Tal vez era más seguro cuando estaba planeado. Sigue siendo ilegal, pero más seguro. Aunque fuera solo un poco.

Y Dream se metió en muchas peleas insignificantes con su mejor amigo Sapnap. Un cuervo exaltado con un auto rápido para llamarlo suyo y manos que estaban ansiosas por ponerse al volante. Rivalizaba con Dream en impulsividad, rivalizaba con Dream en ese sentimiento que une el alma de sentarse en el asiento del conductor de un automóvil innecesariamente rápido y mirar fijamente esa línea amarilla. Ambos vivían por la emoción de hacerlo, y durante los últimos dos años desde que habían pasado ahogados en este lío ilegal, se había convertido en la única forma en que lograrían resolver las discusiones.

Como cuando el televisor de su departamento se cayó de la pared en la oscuridad de la noche y corrieron para ver quién pagaría por el reemplazo. O cuando Sapnap acusó a Dream de robar el dinero que guardaba debajo del colchón y Dream insistió en que no lo había hecho, y una carrera estúpida se sintió como la única forma de terminar con su trato silencioso mutuo.

O más notablemente, cuando Sapnap le robó la novia a Dream y compitieron por ella.

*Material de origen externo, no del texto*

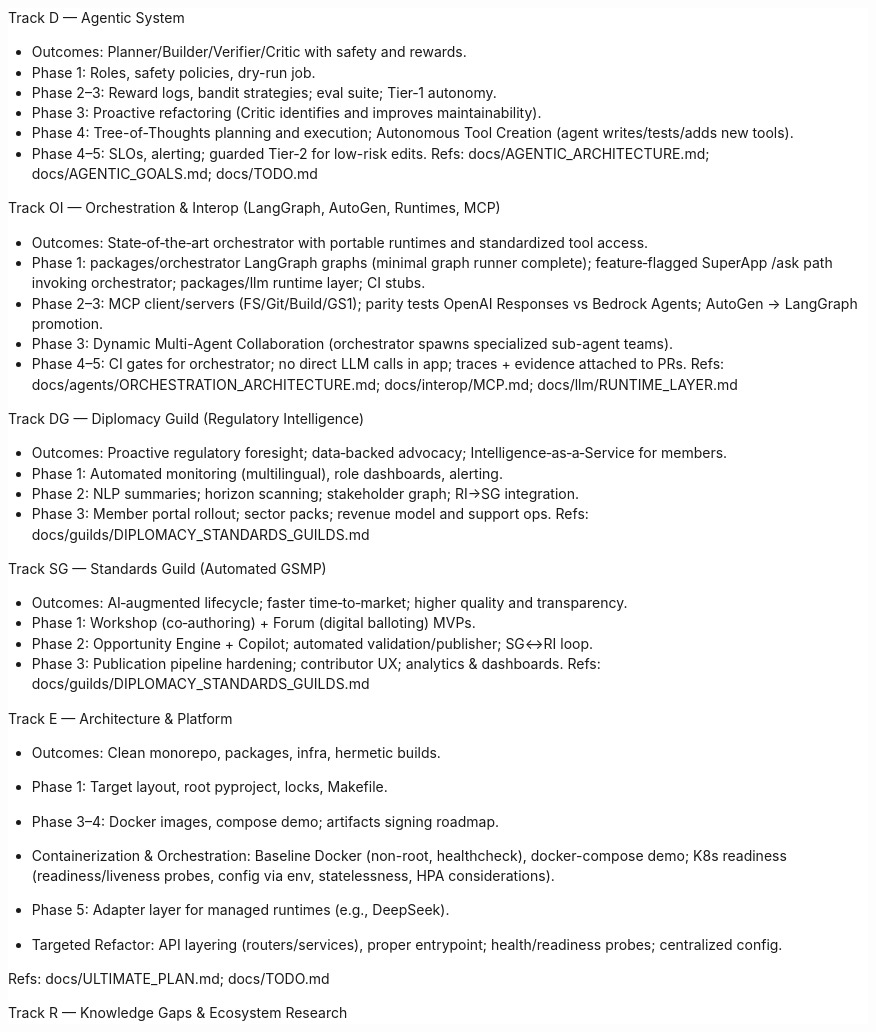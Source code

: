 Track D — Agentic System

- Outcomes: Planner/Builder/Verifier/Critic with safety and rewards.
- Phase 1: Roles, safety policies, dry-run job.
- Phase 2–3: Reward logs, bandit strategies; eval suite; Tier‑1 autonomy.
- Phase 3: Proactive refactoring (Critic identifies and improves maintainability).
- Phase 4: Tree-of-Thoughts planning and execution; Autonomous Tool Creation (agent writes/tests/adds new tools).
- Phase 4–5: SLOs, alerting; guarded Tier‑2 for low-risk edits.
Refs: docs/AGENTIC_ARCHITECTURE.md; docs/AGENTIC_GOALS.md; docs/TODO.md

Track OI — Orchestration & Interop (LangGraph, AutoGen, Runtimes, MCP)

- Outcomes: State‑of‑the‑art orchestrator with portable runtimes and standardized tool access.
- Phase 1: packages/orchestrator LangGraph graphs (minimal graph runner complete); feature‑flagged SuperApp /ask path invoking orchestrator; packages/llm runtime layer; CI stubs.
- Phase 2–3: MCP client/servers (FS/Git/Build/GS1); parity tests OpenAI Responses vs Bedrock Agents; AutoGen → LangGraph promotion.
- Phase 3: Dynamic Multi-Agent Collaboration (orchestrator spawns specialized sub-agent teams).
- Phase 4–5: CI gates for orchestrator; no direct LLM calls in app; traces + evidence attached to PRs.
Refs: docs/agents/ORCHESTRATION_ARCHITECTURE.md; docs/interop/MCP.md; docs/llm/RUNTIME_LAYER.md

Track DG — Diplomacy Guild (Regulatory Intelligence)

- Outcomes: Proactive regulatory foresight; data‑backed advocacy; Intelligence‑as‑a‑Service for members.
- Phase 1: Automated monitoring (multilingual), role dashboards, alerting.
- Phase 2: NLP summaries; horizon scanning; stakeholder graph; RI→SG integration.
- Phase 3: Member portal rollout; sector packs; revenue model and support ops.
Refs: docs/guilds/DIPLOMACY_STANDARDS_GUILDS.md

Track SG — Standards Guild (Automated GSMP)

- Outcomes: AI‑augmented lifecycle; faster time‑to‑market; higher quality and transparency.
- Phase 1: Workshop (co‑authoring) + Forum (digital balloting) MVPs.
- Phase 2: Opportunity Engine + Copilot; automated validation/publisher; SG↔RI loop.
- Phase 3: Publication pipeline hardening; contributor UX; analytics & dashboards.
Refs: docs/guilds/DIPLOMACY_STANDARDS_GUILDS.md

Track E — Architecture & Platform

- Outcomes: Clean monorepo, packages, infra, hermetic builds.
- Phase 1: Target layout, root pyproject, locks, Makefile.

- Phase 3–4: Docker images, compose demo; artifacts signing roadmap.

- Containerization & Orchestration: Baseline Docker (non-root, healthcheck), docker-compose demo; K8s readiness (readiness/liveness probes, config via env, statelessness, HPA considerations).

- Phase 5: Adapter layer for managed runtimes (e.g., DeepSeek).

- Targeted Refactor: API layering (routers/services), proper entrypoint; health/readiness probes; centralized config.

 Refs: docs/ULTIMATE_PLAN.md; docs/TODO.md

Track R — Knowledge Gaps & Ecosystem Research

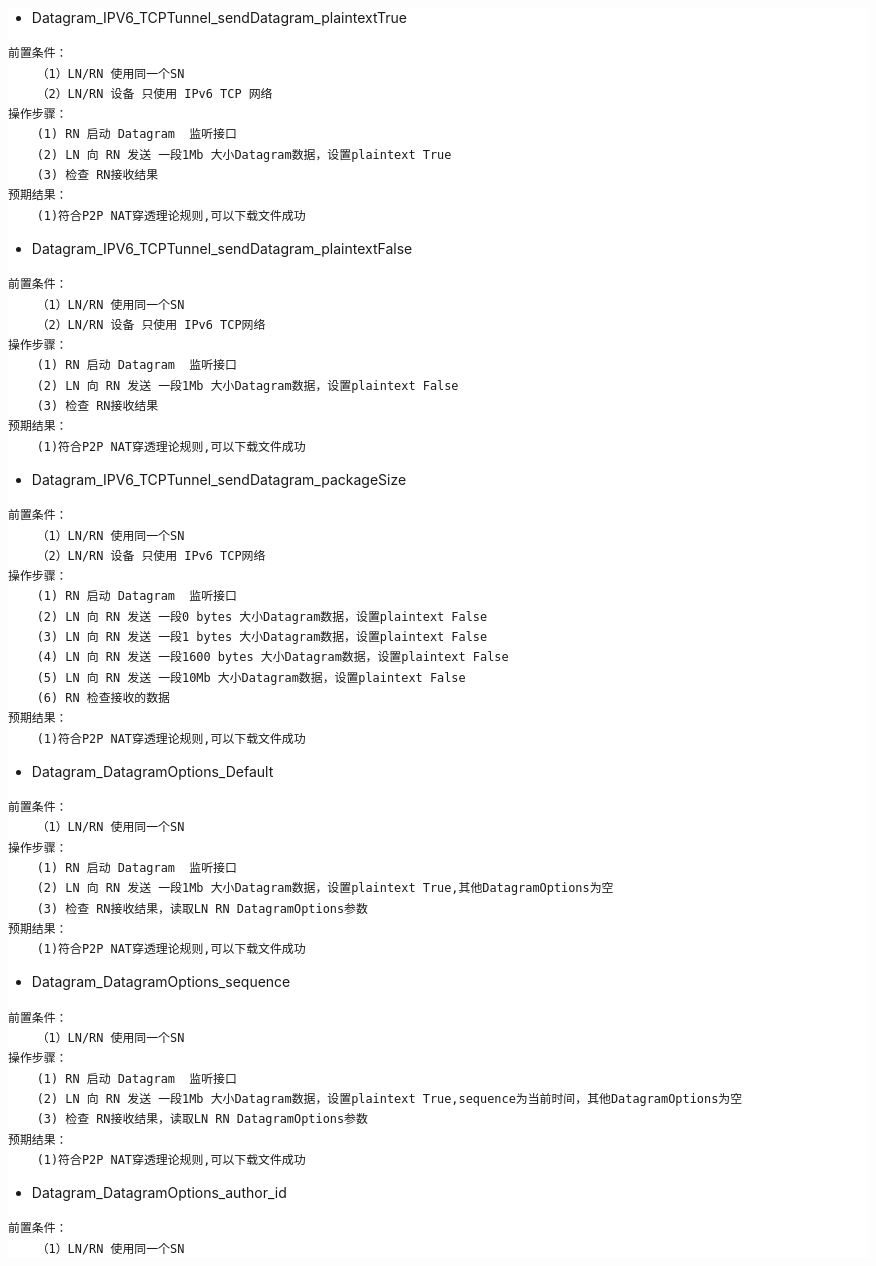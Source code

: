 + Datagram_IPV6_TCPTunnel_sendDatagram_plaintextTrue
```
前置条件：
    （1）LN/RN 使用同一个SN
    （2）LN/RN 设备 只使用 IPv6 TCP 网络
操作步骤：
    (1) RN 启动 Datagram  监听接口
    (2) LN 向 RN 发送 一段1Mb 大小Datagram数据，设置plaintext True
    (3) 检查 RN接收结果
预期结果：
    (1)符合P2P NAT穿透理论规则,可以下载文件成功
``` 
+ Datagram_IPV6_TCPTunnel_sendDatagram_plaintextFalse
```
前置条件：
    （1）LN/RN 使用同一个SN
    （2）LN/RN 设备 只使用 IPv6 TCP网络
操作步骤：
    (1) RN 启动 Datagram  监听接口
    (2) LN 向 RN 发送 一段1Mb 大小Datagram数据，设置plaintext False
    (3) 检查 RN接收结果
预期结果：
    (1)符合P2P NAT穿透理论规则,可以下载文件成功
```  
+ Datagram_IPV6_TCPTunnel_sendDatagram_packageSize
```
前置条件：
    （1）LN/RN 使用同一个SN
    （2）LN/RN 设备 只使用 IPv6 TCP网络
操作步骤：
    (1) RN 启动 Datagram  监听接口
    (2) LN 向 RN 发送 一段0 bytes 大小Datagram数据，设置plaintext False
    (3) LN 向 RN 发送 一段1 bytes 大小Datagram数据，设置plaintext False
    (4) LN 向 RN 发送 一段1600 bytes 大小Datagram数据，设置plaintext False
    (5) LN 向 RN 发送 一段10Mb 大小Datagram数据，设置plaintext False
    (6) RN 检查接收的数据
预期结果：
    (1)符合P2P NAT穿透理论规则,可以下载文件成功
```  

+ Datagram_DatagramOptions_Default
```
前置条件：
    （1）LN/RN 使用同一个SN
操作步骤：
    (1) RN 启动 Datagram  监听接口
    (2) LN 向 RN 发送 一段1Mb 大小Datagram数据，设置plaintext True,其他DatagramOptions为空
    (3) 检查 RN接收结果，读取LN RN DatagramOptions参数
预期结果：
    (1)符合P2P NAT穿透理论规则,可以下载文件成功
``` 
+ Datagram_DatagramOptions_sequence
```
前置条件：
    （1）LN/RN 使用同一个SN
操作步骤：
    (1) RN 启动 Datagram  监听接口
    (2) LN 向 RN 发送 一段1Mb 大小Datagram数据，设置plaintext True,sequence为当前时间，其他DatagramOptions为空
    (3) 检查 RN接收结果，读取LN RN DatagramOptions参数
预期结果：
    (1)符合P2P NAT穿透理论规则,可以下载文件成功
``` 
+ Datagram_DatagramOptions_author_id
```
前置条件：
    （1）LN/RN 使用同一个SN
```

Ella había estado la mitad de loca que ellos, lo suficientemente loca como para pararse en la línea amarilla y ondear la bandera a cuadros. Lo suficientemente loco como para dejar que dos idiotas aceleraran sus autos demasiado caros por la carretera para ver quién ganaría sus labios alrededor de su polla, lo suficientemente loco como para girar y verlos irse.

Sapnap ganó esa carrera. Dream no podía estar enojado por eso.

Pero a veces, simplemente estaban aburridos. Lo suficientemente aburridos como para ser idiotas. Ocurría más a menudo de lo que a ninguno de los dos les gustaría admitir, pero los esfuerzos de nada a menudo los llevaban a ambos al asiento del conductor de sus superdeportivos. Tal vez esas carreras fueron las más divertidas, porque la adrenalina ardiente no estaba en guerra con la furia temeraria, y Dream podía dejar que llenara su cuerpo con un deseo desenfrenado por sí solo.

Esas fueron las carreras planeadas con más anticipación, porque no había un límite de tiempo sensible a la ira, las que atrajeron a la mayor cantidad de amigos y aleatorios en busca de algo ilegal y rápido. Los que tenían los motores más ruidosos y los que más gritaban, aquellos en los que elegir bando era una cuestión de favoritismo y no cuya parte del argumento tenía el sentido más objetivo.